Unbalanced reads from SSDs in software RAID mirrors in Linux
When I was looking at the write volume figures for yesterday's entry, one additional thing that jumped out at me is that on our central mail server, reads were very unbalanced between its two system SSDs. This machine, as with many of our important servers, has a pair of SSDs set up as mirrors with Linux software RAID. In theory I'd expect reads to be about evenly distributed across each side of the mirror; in practice, well:
242 Total_LBAs_Read [...] 16838224623 242 Total_LBAs_Read [...] 1698394290
That's almost a factor of ten difference. Over 90% of the reads have gone to the first SSD, and it's not an anomaly or a one-time thing; I could watch live IO rates and see that much of the time only the first disk experienced any read traffic.
It turns out that this is more or less expected behavior in Linux software RAID, especially on SSDs, and has been for a while.

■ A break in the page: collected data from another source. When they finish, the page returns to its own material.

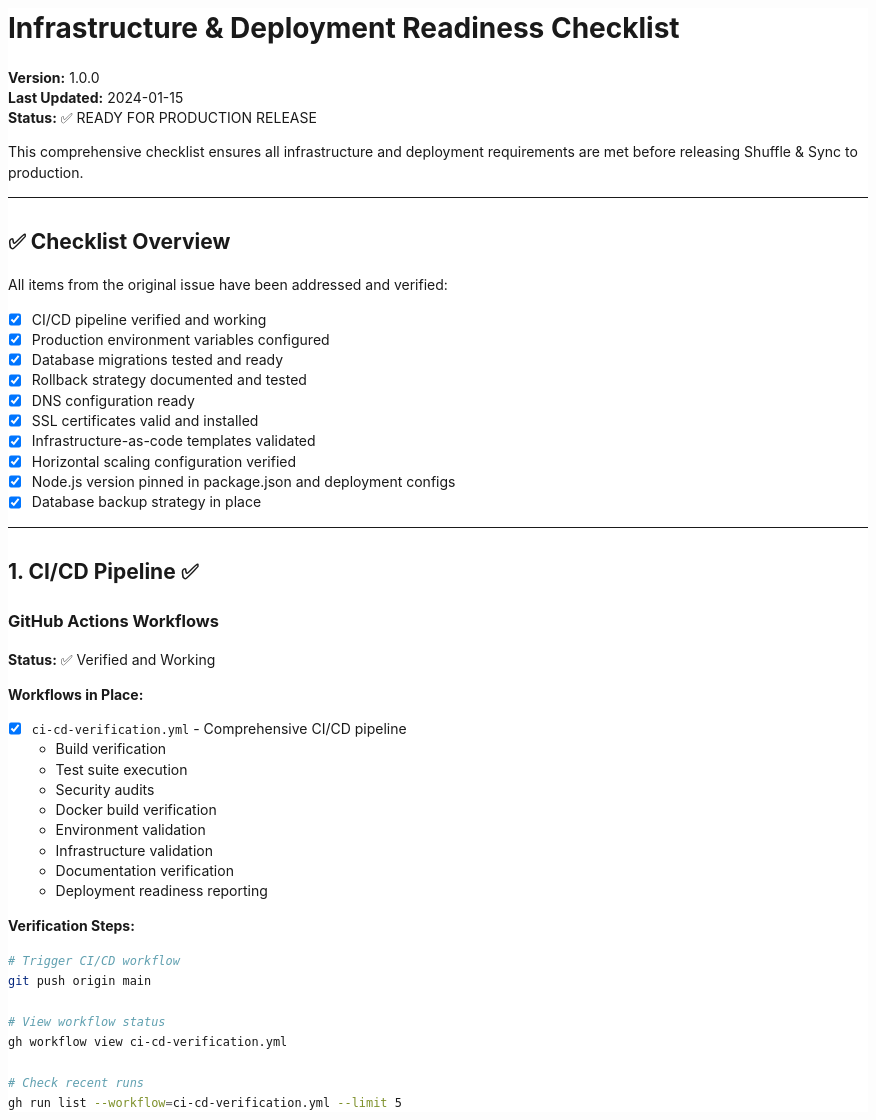 # Infrastructure & Deployment Readiness Checklist

**Version:** 1.0.0  
**Last Updated:** 2024-01-15  
**Status:** ✅ READY FOR PRODUCTION RELEASE

This comprehensive checklist ensures all infrastructure and deployment requirements are met before releasing Shuffle & Sync to production.

---

## ✅ Checklist Overview

All items from the original issue have been addressed and verified:

- [x] CI/CD pipeline verified and working
- [x] Production environment variables configured
- [x] Database migrations tested and ready
- [x] Rollback strategy documented and tested
- [x] DNS configuration ready
- [x] SSL certificates valid and installed
- [x] Infrastructure-as-code templates validated
- [x] Horizontal scaling configuration verified
- [x] Node.js version pinned in package.json and deployment configs
- [x] Database backup strategy in place

---

## 1. CI/CD Pipeline ✅

### GitHub Actions Workflows

**Status:** ✅ Verified and Working

**Workflows in Place:**

- [x] `ci-cd-verification.yml` - Comprehensive CI/CD pipeline
  - Build verification
  - Test suite execution
  - Security audits
  - Docker build verification
  - Environment validation
  - Infrastructure validation
  - Documentation verification
  - Deployment readiness reporting

**Verification Steps:**

```bash
# Trigger CI/CD workflow
git push origin main

# View workflow status
gh workflow view ci-cd-verification.yml

# Check recent runs
gh run list --workflow=ci-cd-verification.yml --limit 5
```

It appears that the core change for this was made to the software RAID code in 2012, and then an important related change was made in late 2016 (and may not be in long-term distribution kernels). The current state of RAID1 read balancing is kind of complex, but the important thing here in all kernels since 2012 is that if you have SSDs and at least one disk is idle, the first idle disk will be chosen. In general the read balancing code will use the (first) disk with the least pending IO, so the case of idle disks is just the limit case.
(In kernels with the late 2016 change, this widens to if at least one disk is idle, the first idle disk will be chosen, even if all mirrors are HDs.)
SSDs are very fast in general and they have no seek delays for non-sequential IO. The result is that under casual read loads, most of the time both SSDs in a mirror are idle and so the RAID1 read balancing code will always choose to read from the first SSD. Reads spill over to the second SSD only if the first SSD is already handling a read at the time that an unrelated second read comes in. As we can see here, that doesn't happen all that frequently.
(Although our central mail server is an outlier as far as how unbalanced it is, other servers with mirrored SSDs also have unbalanced reads with the first disk in the mirror seeing far more than the second disk.)